• [Task goal]
Search the records for lines with the word "setlength" and copy each match.

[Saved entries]

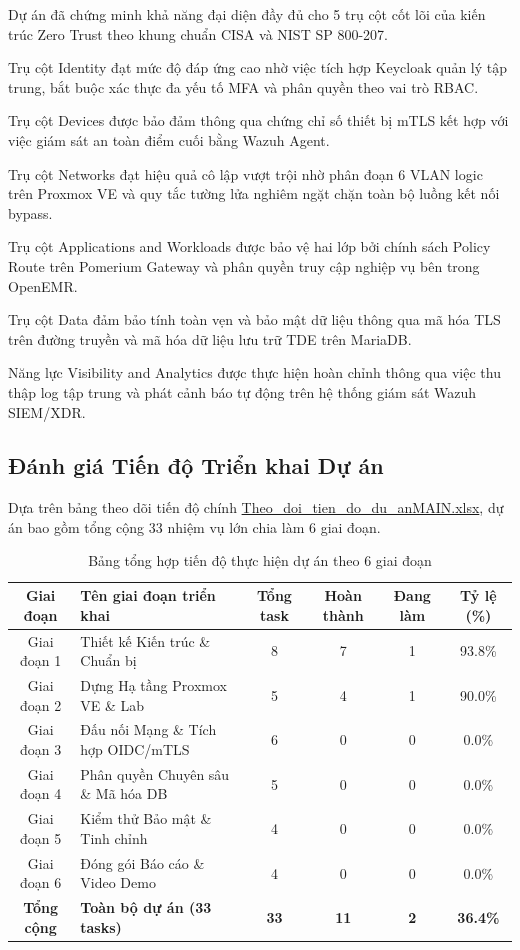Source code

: Dự án đã chứng minh khả năng đại diện đầy đủ cho 5 trụ cột cốt lõi của kiến trúc Zero Trust theo khung chuẩn CISA và NIST SP 800-207.

Trụ cột Identity đạt mức độ đáp ứng cao nhờ việc tích hợp Keycloak quản lý tập trung, bắt buộc xác thực đa yếu tố MFA và phân quyền theo vai trò RBAC.

Trụ cột Devices được bảo đảm thông qua chứng chỉ số thiết bị mTLS kết hợp với việc giám sát an toàn điểm cuối bằng Wazuh Agent.

Trụ cột Networks đạt hiệu quả cô lập vượt trội nhờ phân đoạn 6 VLAN logic trên Proxmox VE và quy tắc tường lửa nghiêm ngặt chặn toàn bộ luồng kết nối bypass.

Trụ cột Applications and Workloads được bảo vệ hai lớp bởi chính sách Policy Route trên Pomerium Gateway và phân quyền truy cập nghiệp vụ bên trong OpenEMR.

Trụ cột Data đảm bảo tính toàn vẹn và bảo mật dữ liệu thông qua mã hóa TLS trên đường truyền và mã hóa dữ liệu lưu trữ TDE trên MariaDB.

Năng lực Visibility and Analytics được thực hiện hoàn chỉnh thông qua việc thu thập log tập trung và phát cảnh báo tự động trên hệ thống giám sát Wazuh SIEM/XDR.

\subsection{Đánh giá Tiến độ Triển khai Dự án}

Dựa trên bảng theo dõi tiến độ chính \url{Theo_doi_tien_do_du_anMAIN.xlsx}, dự án bao gồm tổng cộng 33 nhiệm vụ lớn chia làm 6 giai đoạn.

\begin{table}[H]
\centering
\caption{Bảng tổng hợp tiến độ thực hiện dự án theo 6 giai đoạn}
\label{tab:project_progress}
\begin{tabular}{| c | p{4.5cm} | c | c | c | c |}
\hline
\textbf{Giai đoạn} & \textbf{Tên giai đoạn triển khai} & \textbf{Tổng task} & \textbf{Hoàn thành} & \textbf{Đang làm} & \textbf{Tỷ lệ (\%)} \\ \hline
Giai đoạn 1 & Thiết kế Kiến trúc \& Chuẩn bị & 8 & 7 & 1 & 93.8\% \\ \hline
Giai đoạn 2 & Dựng Hạ tầng Proxmox VE \& Lab & 5 & 4 & 1 & 90.0\% \\ \hline
Giai đoạn 3 & Đấu nối Mạng \& Tích hợp OIDC/mTLS & 6 & 0 & 0 & 0.0\% \\ \hline
Giai đoạn 4 & Phân quyền Chuyên sâu \& Mã hóa DB & 5 & 0 & 0 & 0.0\% \\ \hline
Giai đoạn 5 & Kiểm thử Bảo mật \& Tinh chỉnh & 4 & 0 & 0 & 0.0\% \\ \hline
Giai đoạn 6 & Đóng gói Báo cáo \& Video Demo & 4 & 0 & 0 & 0.0\% \\ \hline
\textbf{Tổng cộng} & \textbf{Toàn bộ dự án (33 tasks)} & \textbf{33} & \textbf{11} & \textbf{2} & \textbf{36.4\%} \\ \hline
\end{tabular}
\end{table}

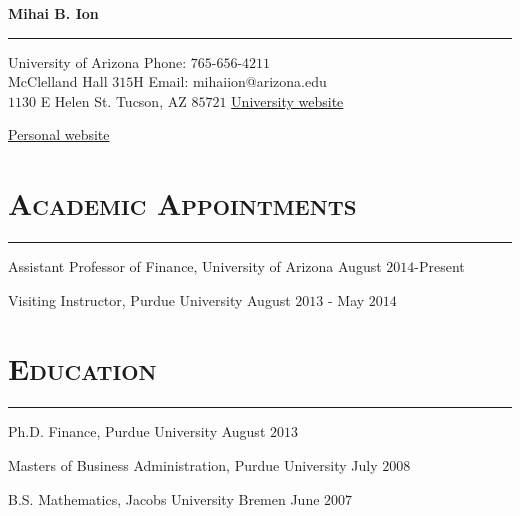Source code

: \documentclass[10pt,letterpaper]{article}
\def\name{Mihai B. Ion}
\renewenvironment{itemize}{
  \begin{list}{}{
    \setlength{\leftmargin}{1.5em}
    \setlength{\itemsep}{0.25em}
    \setlength{\parskip}{0pt}
    \setlength{\parsep}{0.25em}
  }
}{
  \end{list}
}
\begin{document}

\centerline{\huge \bf \name}
\vspace{-3mm}
\rule{\textwidth}{0.5mm}

\medskip
  University of Arizona \hfill   Phone: $765$-$656$-$4211$ \\
 McClelland Hall $315$H \hfill   Email: mihaiion@arizona.edu \\
 $1130$ E Helen St. Tucson, AZ $85721$ \hfill   \href{https://finance.eller.arizona.edu/people/mihai-ion}{University website}
\vspace{-0.2cm}
 \begin{flushright}
    \href{https://ionmihai.github.io}{Personal website} 
 \end{flushright}
  
 










\section*{\textsc{Academic Appointments}}
\nointerlineskip
\vspace{-3mm}
\rule{\textwidth}{0.5mm}

\begin{itemize}
  \item Assistant Professor of Finance, University of Arizona \hfill August $2014$-Present
\item Visiting Instructor, Purdue University \hfill August $2013$ - May $2014$
\end{itemize}











\section*{\textsc{Education}}
\nointerlineskip
\vspace{-3mm}
\rule{\textwidth}{0.5mm}

\begin{itemize}
  \item Ph.D. Finance, Purdue University \hfill August $2013$
  \item Masters of Business Administration, Purdue University \hfill July $2008$
  \item B.S. Mathematics, Jacobs University Bremen \hfill June $2007$
\end{itemize}
\end{document}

• [Result of the exercise]
    \setlength{\leftmargin}{1.5em}
    \setlength{\itemsep}{0.25em}
    \setlength{\parskip}{0pt}
    \setlength{\parsep}{0.25em}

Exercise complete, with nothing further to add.